Alla luce di tutto quanto precisato – ritenuti sussistenti gli elementi della standardizzazione e unicità dell’offerta – si evidenzia che, ove la società promuova in futuro nei confronti del pubblico la stipula dei contratti in esame a fronte di un corrispettivo totale, calcolato su un periodo di 12 mesi, non inferiore a 8.000.000 di euro (cfr. art. 34-ter, comma 1 lett. c), Regolamento Emittenti, adottato con Delibera n. 11971 del 14 maggio 1999) sussisterebbero tutti gli elementi costitutivi di un’offerta al pubblico di prodotti finanziari, con obbligo di pubblicazione del prospetto informativo ai sensi dell’art. 94, TUF. Per il calcolo di tale soglia si deve far riferimento all’ammontare inizialmente offerto e non al controvalore complessivo dei soli contratti effettivamente fatti sottoscrivere dall’offerente. Difatti, in via generale, ai fini dell’applicazione della disciplina dell’offerta al pubblico si tiene conto della circostanza che l’offerta sia “in incertam personam”, rivolta alla platea indistinta dei potenziali investitori e per controvalori superiori alla suddetta soglia o comunque per controvalori indeterminati al momento dell’avvio dell’operazione non rilevando, ai fini dell’attivazione del regime delle esenzioni, che il controvalore delle sottoscrizioni raccolte sia di fatto sotto soglia in quanto inferiore al controvalore preventivato e ciò vale anche nel caso in cui il controvalore sia inizialmente indeterminato. Perché si benefici dell’anzidetta ipotesi di esenzione, quindi, il controvalore dell’operazione deve risultare essere al di sotto dell’anzidetta soglia e ciò deve risultare da atti societari o da documentazione rilevante predisposta dall’offerente al momento dell’avvio dell’operazione di offerta.
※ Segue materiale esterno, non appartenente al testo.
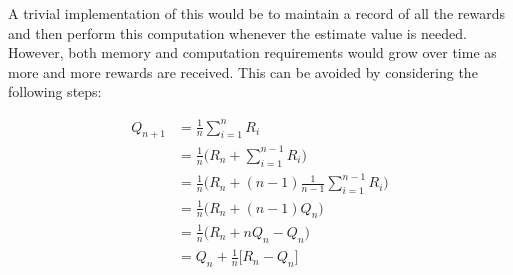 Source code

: A trivial implementation of this would be to maintain a record of all the rewards and then perform this computation whenever the estimate value is needed. However, both memory and computation requirements would grow over time as more and more rewards are received. This can be avoided by considering the following steps:

\begin{equation*}
    \begin{split}
        Q_{n+1} & = \frac{1}{n} \sum_{i=1}^{n} R_i\\
        & = \frac{1}{n} \Big( R_n + \sum_{i=1}^{n-1} R_i \Big) \\
        & = \frac{1}{n} \Big( R_n + (n-1) \frac{1}{n-1} \sum_{i=1}^{n-1} R_i \Big) \\
        & = \frac{1}{n} \Big( R_n + (n-1) Q_n \Big) \\
        & = \frac{1}{n} \Big( R_n + n Q_n - Q_n \Big) \\
        & = Q_n + \frac{1}{n} \Big[R_n - Q_n \Big]
    \end{split}
\end{equation*}
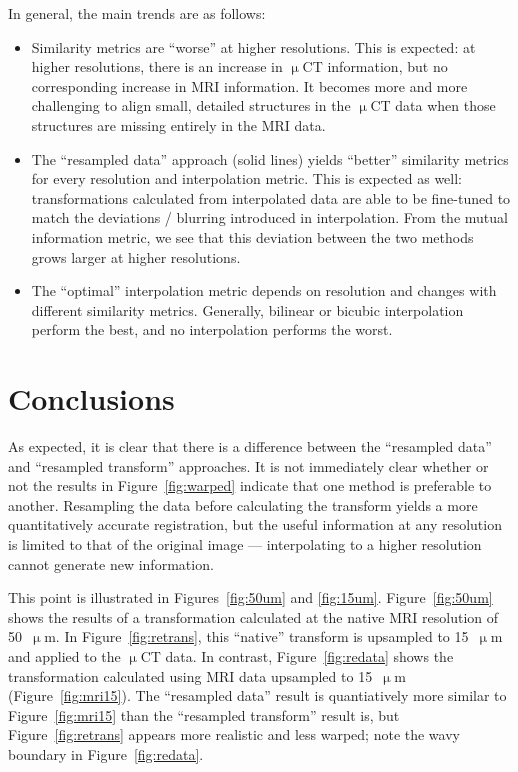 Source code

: \documentclass[11pt]{article}
\begin{document}
In general, the main trends are as follows:
\begin{itemize}
\item Similarity metrics are ``worse'' at higher resolutions. This is expected:
  at higher resolutions, there is an increase in $\upmu$CT information, but no
  corresponding increase in MRI information. It becomes more and more
  challenging to align small, detailed structures in the $\upmu$CT data when those
  structures are missing entirely in the MRI data.
\item The ``resampled data'' approach (solid lines) yields ``better'' similarity
  metrics for every resolution and interpolation metric. This is expected as
  well: transformations calculated from interpolated data are able to be fine-tuned
  to match the deviations / blurring introduced in interpolation. From the mutual
  information metric, we see that this deviation between the two methods grows larger
  at higher resolutions. 
\item The ``optimal'' interpolation metric depends on resolution and changes
  with different similarity metrics. Generally, bilinear or bicubic
  interpolation perform the best, and no interpolation performs the worst. 
\end{itemize}


\section{Conclusions}
As expected, it is clear that there is a difference between the ``resampled
data'' and ``resampled transform'' approaches. It is not immediately clear
whether or not the results in Figure~\ref{fig:warped} indicate that one method
is preferable to another. Resampling the data before calculating the transform
yields a more quantitatively accurate registration, but the useful information
at any resolution is limited to that of the original image --- interpolating to
a higher resolution cannot generate new information.

This point is illustrated in Figures~\ref{fig:50um} and \ref{fig:15um}.
Figure~\ref{fig:50um} shows the results of a transformation calculated at the
native MRI resolution of 50~$\upmu$m. In Figure~\ref{fig:retrans}, this
``native'' transform is upsampled to 15~$\upmu$m and applied to the $\upmu$CT
data. In contrast, Figure~\ref{fig:redata} shows the transformation calculated
using MRI data upsampled to 15~$\upmu$m (Figure~\ref{fig:mri15}). The
``resampled data'' result is quantiatively more similar to
Figure~\ref{fig:mri15} than the ``resampled transform'' result is, but
Figure~\ref{fig:retrans} appears more realistic and less warped; note the wavy
boundary in Figure~\ref{fig:redata}.
\end{document}
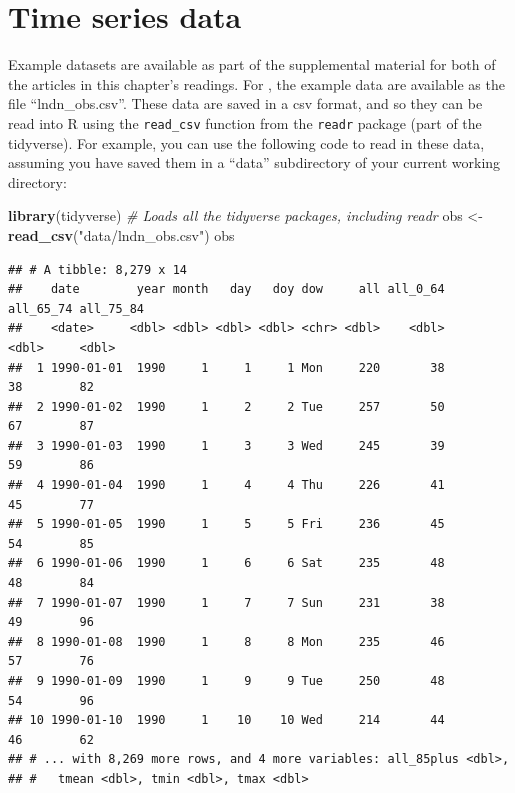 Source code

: \documentclass[
]{book}
\newenvironment{Shaded}{\begin{snugshade}}{\end{snugshade}}
\newcommand{\CommentTok}[1]{\textcolor[rgb]{0.56,0.35,0.01}{\textit{#1}}}
\newcommand{\KeywordTok}[1]{\textcolor[rgb]{0.13,0.29,0.53}{\textbf{#1}}}
\newcommand{\NormalTok}[1]{#1}
\newcommand{\StringTok}[1]{\textcolor[rgb]{0.31,0.60,0.02}{#1}}
\begin{document}
\hypertarget{time-series-data}{%
\section{Time series data}\label{time-series-data}}

Example datasets are available as part of the supplemental material for
both of the articles in this chapter's readings. For \citet{vicedo2019hands},
the example data are available as the file ``lndn\_obs.csv''. These data are
saved in a csv format, and so they can be read into R using the
\texttt{read\_csv} function from the \texttt{readr} package (part of the tidyverse).
For example, you can use the following code to read in these data,
assuming you have saved them in a ``data'' subdirectory of your current
working directory:

\begin{Shaded}
\begin{Highlighting}[]
\KeywordTok{library}\NormalTok{(tidyverse) }\CommentTok{# Loads all the tidyverse packages, including readr}
\NormalTok{obs <-}\StringTok{ }\KeywordTok{read_csv}\NormalTok{(}\StringTok{"data/lndn_obs.csv"}\NormalTok{)}
\NormalTok{obs}
\end{Highlighting}
\end{Shaded}

\begin{verbatim}
## # A tibble: 8,279 x 14
##    date        year month   day   doy dow     all all_0_64 all_65_74 all_75_84
##    <date>     <dbl> <dbl> <dbl> <dbl> <chr> <dbl>    <dbl>     <dbl>     <dbl>
##  1 1990-01-01  1990     1     1     1 Mon     220       38        38        82
##  2 1990-01-02  1990     1     2     2 Tue     257       50        67        87
##  3 1990-01-03  1990     1     3     3 Wed     245       39        59        86
##  4 1990-01-04  1990     1     4     4 Thu     226       41        45        77
##  5 1990-01-05  1990     1     5     5 Fri     236       45        54        85
##  6 1990-01-06  1990     1     6     6 Sat     235       48        48        84
##  7 1990-01-07  1990     1     7     7 Sun     231       38        49        96
##  8 1990-01-08  1990     1     8     8 Mon     235       46        57        76
##  9 1990-01-09  1990     1     9     9 Tue     250       48        54        96
## 10 1990-01-10  1990     1    10    10 Wed     214       44        46        62
## # ... with 8,269 more rows, and 4 more variables: all_85plus <dbl>,
## #   tmean <dbl>, tmin <dbl>, tmax <dbl>
\end{verbatim}
\end{document}
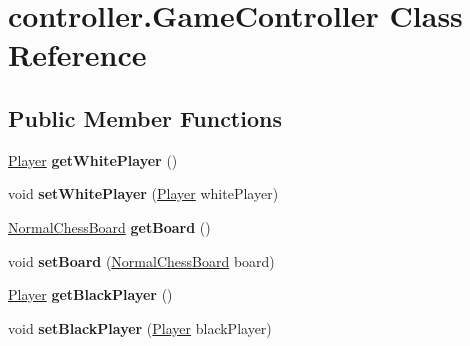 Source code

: \hypertarget{classcontroller_1_1_game_controller}{\section{controller.\-Game\-Controller Class Reference}
\label{classcontroller_1_1_game_controller}
}
\subsection*{Public Member Functions}
\begin{DoxyCompactItemize}
\item 
\hypertarget{classcontroller_1_1_game_controller_af090f5bbd48d928c938d95b621b1052e}{\hyperlink{classmodel_1_1player_1_1_player}{Player} {\bfseries get\-White\-Player} ()}\label{classcontroller_1_1_game_controller_af090f5bbd48d928c938d95b621b1052e}

\item 
\hypertarget{classcontroller_1_1_game_controller_a47381ecd7a8eae0810518da300333464}{void {\bfseries set\-White\-Player} (\hyperlink{classmodel_1_1player_1_1_player}{Player} white\-Player)}\label{classcontroller_1_1_game_controller_a47381ecd7a8eae0810518da300333464}

\item 
\hypertarget{classcontroller_1_1_game_controller_a218e7a300d67b4a3ab3023293e7edc35}{\hyperlink{classmodel_1_1board_1_1_normal_chess_board}{Normal\-Chess\-Board} {\bfseries get\-Board} ()}\label{classcontroller_1_1_game_controller_a218e7a300d67b4a3ab3023293e7edc35}

\item 
\hypertarget{classcontroller_1_1_game_controller_aa83f54d3d768c52bc9c3e755b0fb4017}{void {\bfseries set\-Board} (\hyperlink{classmodel_1_1board_1_1_normal_chess_board}{Normal\-Chess\-Board} board)}\label{classcontroller_1_1_game_controller_aa83f54d3d768c52bc9c3e755b0fb4017}

\item 
\hypertarget{classcontroller_1_1_game_controller_a59a1f07c5977a530aad3cdf8894f78b5}{\hyperlink{classmodel_1_1player_1_1_player}{Player} {\bfseries get\-Black\-Player} ()}\label{classcontroller_1_1_game_controller_a59a1f07c5977a530aad3cdf8894f78b5}

\item 
\hypertarget{classcontroller_1_1_game_controller_aa0cf94575b2abba1e406ec9d30f8ecda}{void {\bfseries set\-Black\-Player} (\hyperlink{classmodel_1_1player_1_1_player}{Player} black\-Player)}\label{classcontroller_1_1_game_controller_aa0cf94575b2abba1e406ec9d30f8ecda}


\end{DoxyCompactItemize}
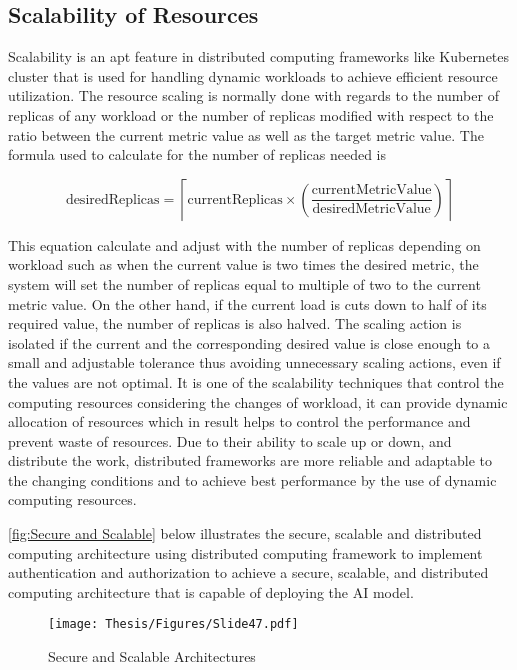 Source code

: \subsection{Scalability of Resources}


Scalability is an apt feature in distributed computing frameworks like Kubernetes cluster that is used for handling dynamic workloads to achieve efficient resource utilization. The resource scaling is
normally done with regards to the number of replicas of any workload or the number of replicas modified with respect to the ratio between the current metric value as well as the target metric value. The formula used to calculate for the number of replicas needed is

\[
\text{desiredReplicas} = \left\lceil \text{currentReplicas} \times \left( \frac{\text{currentMetricValue}}{\text{desiredMetricValue}} \right) \right\rceil
\]


This equation calculate and adjust with the number of replicas depending on workload such as when the current value is two times the desired metric, the system will set the number of replicas equal to multiple of two to the current metric value. On the other hand, if the current load is cuts down to half of its required value, the number of replicas is also halved. The scaling action is isolated if the current and the corresponding desired value is close enough to a small and adjustable tolerance thus avoiding unnecessary scaling actions, even if the values are not optimal. It is one of the scalability techniques that control the computing resources considering the changes of workload, it can provide dynamic allocation of resources which in result helps to control the performance and prevent waste of resources. Due to their ability to scale up or down, and distribute the work, distributed frameworks are more reliable and adaptable to the changing conditions and to achieve best performance by the use of dynamic computing resources. \cite{Kubernetes_doc}


\clearpage



\autoref{fig:Secure and Scalable} below illustrates the secure, scalable and distributed computing architecture using
distributed computing framework to implement authentication and authorization to achieve a secure, scalable, and distributed computing architecture that is capable of deploying the AI model.

\begin{figure}[h]
\centering
\texttt{[image: Thesis/Figures/Slide47.pdf]}
\caption{\label{fig:Secure and Scalable}Secure and Scalable Architectures}
\end{figure}

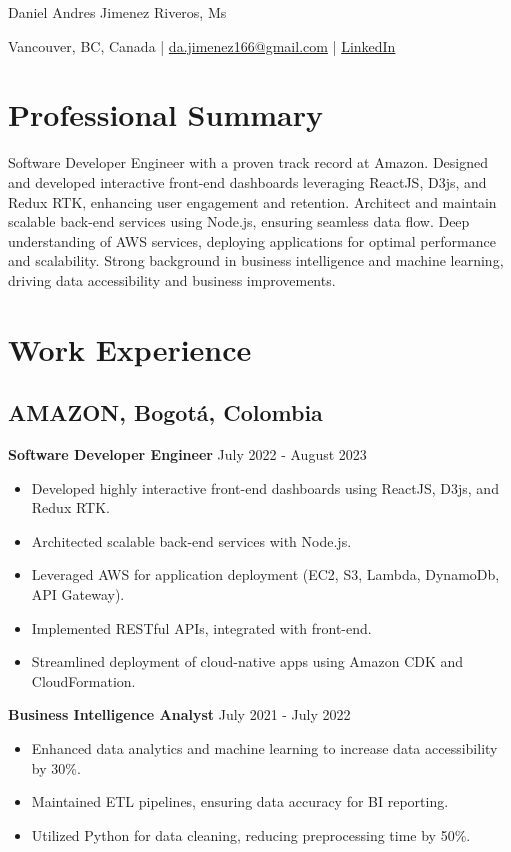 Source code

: \documentclass[11pt,a4paper]{article}
\begin{document}
\pagestyle{empty}

{\Huge Daniel Andres Jimenez Riveros, Ms}

Vancouver, BC, Canada | \href{mailto:da.jimenez166@gmail.com}{da.jimenez166@gmail.com} | \href{https://www.linkedin.com/in/daniel-jimenez-78500117a/}{LinkedIn}

\section*{Professional Summary}
Software Developer Engineer with a proven track record at Amazon. Designed and developed interactive front-end dashboards leveraging ReactJS, D3js, and Redux RTK, enhancing user engagement and retention. Architect and maintain scalable back-end services using Node.js, ensuring seamless data flow. Deep understanding of AWS services, deploying applications for optimal performance and scalability. Strong background in business intelligence and machine learning, driving data accessibility and business improvements.

\section*{Work Experience}

\subsection*{AMAZON, Bogotá, Colombia}
\textbf{Software Developer Engineer} \hfill July 2022 - August 2023
\begin{itemize}[noitemsep]
    \item Developed highly interactive front-end dashboards using ReactJS, D3js, and Redux RTK.
    \item Architected scalable back-end services with Node.js.
    \item Leveraged AWS for application deployment (EC2, S3, Lambda, DynamoDb, API Gateway).
    \item Implemented RESTful APIs, integrated with front-end.
    \item Streamlined deployment of cloud-native apps using Amazon CDK and CloudFormation.
\end{itemize}

\textbf{Business Intelligence Analyst} \hfill July 2021 - July 2022
\begin{itemize}[noitemsep]
    \item Enhanced data analytics and machine learning to increase data accessibility by 30\%.
    \item Maintained ETL pipelines, ensuring data accuracy for BI reporting.
    \item Utilized Python for data cleaning, reducing preprocessing time by 50\%.
\end{itemize}
\end{document}
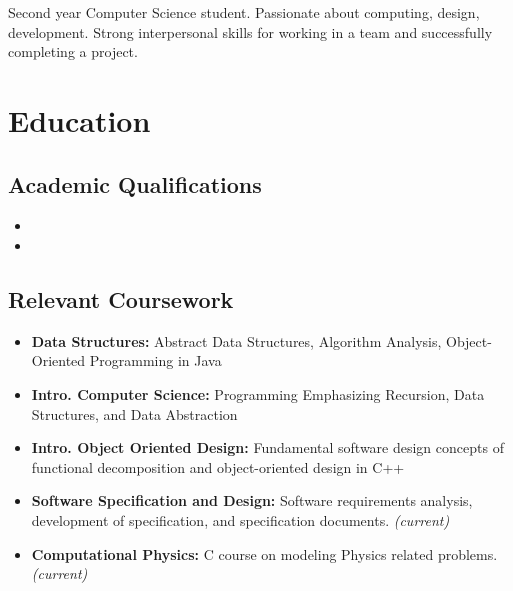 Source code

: \documentclass[11pt,a4paper,roman]{moderncv}        %
\begin{document}
\makecvtitle

\small{Second year Computer Science student.  Passionate about computing, design, development. Strong interpersonal skills for working in a team and successfully completing a project.}

\section{Education}

\vspace{0pt}

\subsection{Academic Qualifications}

\vspace{0pt}

\begin{itemize}

\item{}

\item{}

\end{itemize}

\vspace{2pt}

\subsection{Relevant Coursework}

\vspace{1pt}

\begin{itemize}

  \item{\textbf{Data Structures:} Abstract Data Structures, Algorithm Analysis, Object-Oriented Programming in Java}
  \item{\textbf{Intro. Computer Science:} Programming Emphasizing Recursion, Data Structures, and Data Abstraction}
  \item{\textbf{Intro. Object Oriented Design:} Fundamental software design concepts of functional decomposition and object-oriented design in C++}
  \item{\textbf{Software Specification and Design:} Software requirements analysis, development of specification, and specification documents. \textit{(current)}}
  \item{\textbf{Computational Physics:} C course on modeling Physics related problems. \textit{(current)}}

\end{itemize}
\end{document}
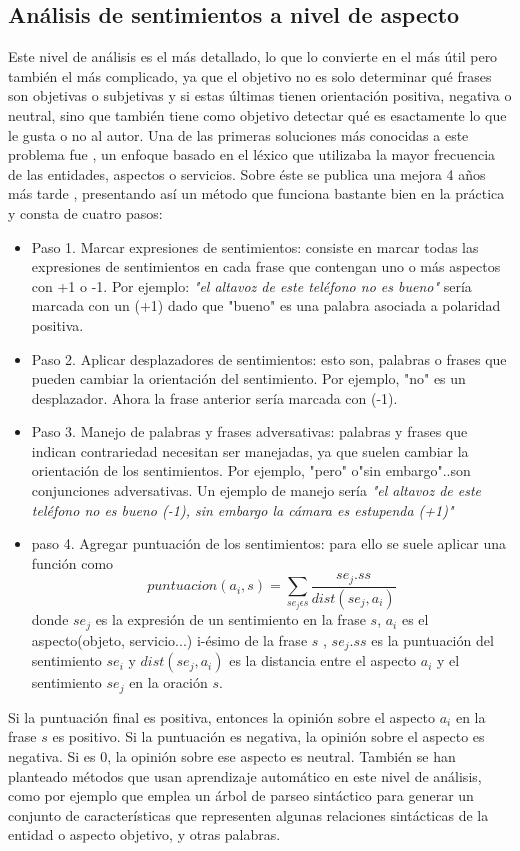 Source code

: \subsection{Análisis de sentimientos a nivel de aspecto}
Este nivel de análisis es el más detallado, lo que lo convierte en el más útil pero también el más complicado, ya que el objetivo no es solo determinar qué frases son objetivas o subjetivas y si estas últimas tienen orientación positiva, negativa o neutral, sino que también tiene como objetivo detectar qué es esactamente lo que le gusta o no al autor. \newline
Una de las primeras soluciones más conocidas a este problema fue \citet{hu2004mining}, un enfoque basado en el léxico que utilizaba la mayor frecuencia de las entidades, aspectos o servicios. Sobre éste se publica una mejora 4 años más tarde \citet{ding2008holistic}, presentando así un método que funciona bastante bien en la práctica y consta de cuatro pasos:
\begin{itemize}
\item Paso 1. Marcar expresiones de sentimientos: consiste en marcar todas las expresiones de sentimientos en cada frase que contengan uno o más aspectos con +1 o -1. Por ejemplo: \textsl{"el altavoz de este teléfono no es bueno"} sería marcada con un (+1) dado que "bueno" es una palabra asociada a polaridad positiva.
\item Paso 2. Aplicar desplazadores de sentimientos: esto son, palabras o frases que pueden cambiar la orientación del sentimiento. Por ejemplo, "no" es un desplazador. Ahora la frase anterior sería marcada con (-1).
\item Paso 3. Manejo de palabras y frases adversativas: palabras y frases que indican contrariedad necesitan ser manejadas, ya que suelen cambiar la orientación de los sentimientos. Por ejemplo, "pero" o"sin embargo"..son conjunciones adversativas. Un ejemplo de manejo sería \textsl{"el altavoz de este teléfono no es bueno (-1), sin embargo la cámara es estupenda (+1)"}
\item paso 4. Agregar puntuación de los sentimientos: para ello se suele aplicar una función como 
\[puntuacion(a_{i},s)=\sum_{se_{j}\epsilon s}{}\frac{se_{j}.ss}{dist(se_{j},a_{i})}\]
donde $se_{j}$ es la expresión de un sentimiento en la frase $s$, $a_{i}$ es el aspecto(objeto, servicio...) i-ésimo de la frase $s$ , $se_{j}.ss$ es la puntuación del sentimiento $se_{i}$  y $dist(se_{j},a_{i})$ es la distancia entre el aspecto $a_{i}$ y el sentimiento $se_{j}$ en la oración $s$.
\end{itemize}  
Si la puntuación final es positiva, entonces la opinión sobre el aspecto $a_{i}$ en la frase $s$ es positivo. Si la puntuación es negativa, la opinión sobre el aspecto es negativa. Si es 0, la opinión sobre ese aspecto es neutral.\newline
También se han planteado métodos que usan aprendizaje automático en este nivel de análisis, como por ejemplo \citet{jiang2011target} que emplea un árbol de parseo sintáctico para generar un conjunto de características que representen algunas relaciones sintácticas de la entidad o aspecto objetivo, y otras palabras.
Avendo l’offerta ad oggetto un prodotto finanziario, la Consob stabilisce, su richiesta dell’emittente o dell’offerente, il contenuto del citato prospetto, ai sensi dell’art. 5 del Regolamento Emittenti[7].

Infine, ove l’offerta fosse realizzata mediante tecniche di comunicazione a distanza o mediante un’attività di offerta fuori sede richiederebbe l’autorizzazione al servizio di collocamento o, eventualmente, la necessità per il proponente di avvalersi di un intermediario finanziario autorizzato allo svolgimento di quest’ultimo servizio.

IL DIRETTORE GENERALE
Mauro Nori


[1] Comunicazione Consob n. DEM/1027182 del 12 aprile 2001.

[2] Comunicazioni Consob nn. DI/98021215 del 23 marzo 1998 e DIN/82717 del 7 novembre 2000.

[3] Comunicazione Consob n. DAL/RM/95010201 del 30 novembre 1995.

[4] Comunicazioni Consob nn. DAL/RM/96009868 del 4 novembre 1996; DAL/97006082 del 10 luglio 1997; DIS/98082979 del 22 ottobre 1998; DIS/99006197 del 28 gennaio 1999; DIS/36167 del 12 maggio 2000; DEM/1043775 del 1° giugno 2001 e DCL/DEM/3033709 del 22 maggio 2003.

[5] Comunicazione Consob n. DIN/1055860 del 19 luglio 2001.

[6] Comunicazioni Consob nn. DEM/6031543 del 7 aprile 2006; DEM/8036073 del 17 aprile 2008; DEM/6100497 del 21 dicembre 2006 e DEM/DME/5017297 del 18 marzo 2005.

[7] Comunicazioni Consob nn. DAL/RM/96009868 del 4 novembre 1996; DAL/97006082 del 10 luglio 1997; DIS/98082979 del 22 ottobre 1998; DIS/99006197 del 28 gennaio 1999; DIS/36167 del 12 maggio 2000; DEM/1043775 del 1° giugno 2001 e DCL/DEM/3033709 del 22 maggio 2003.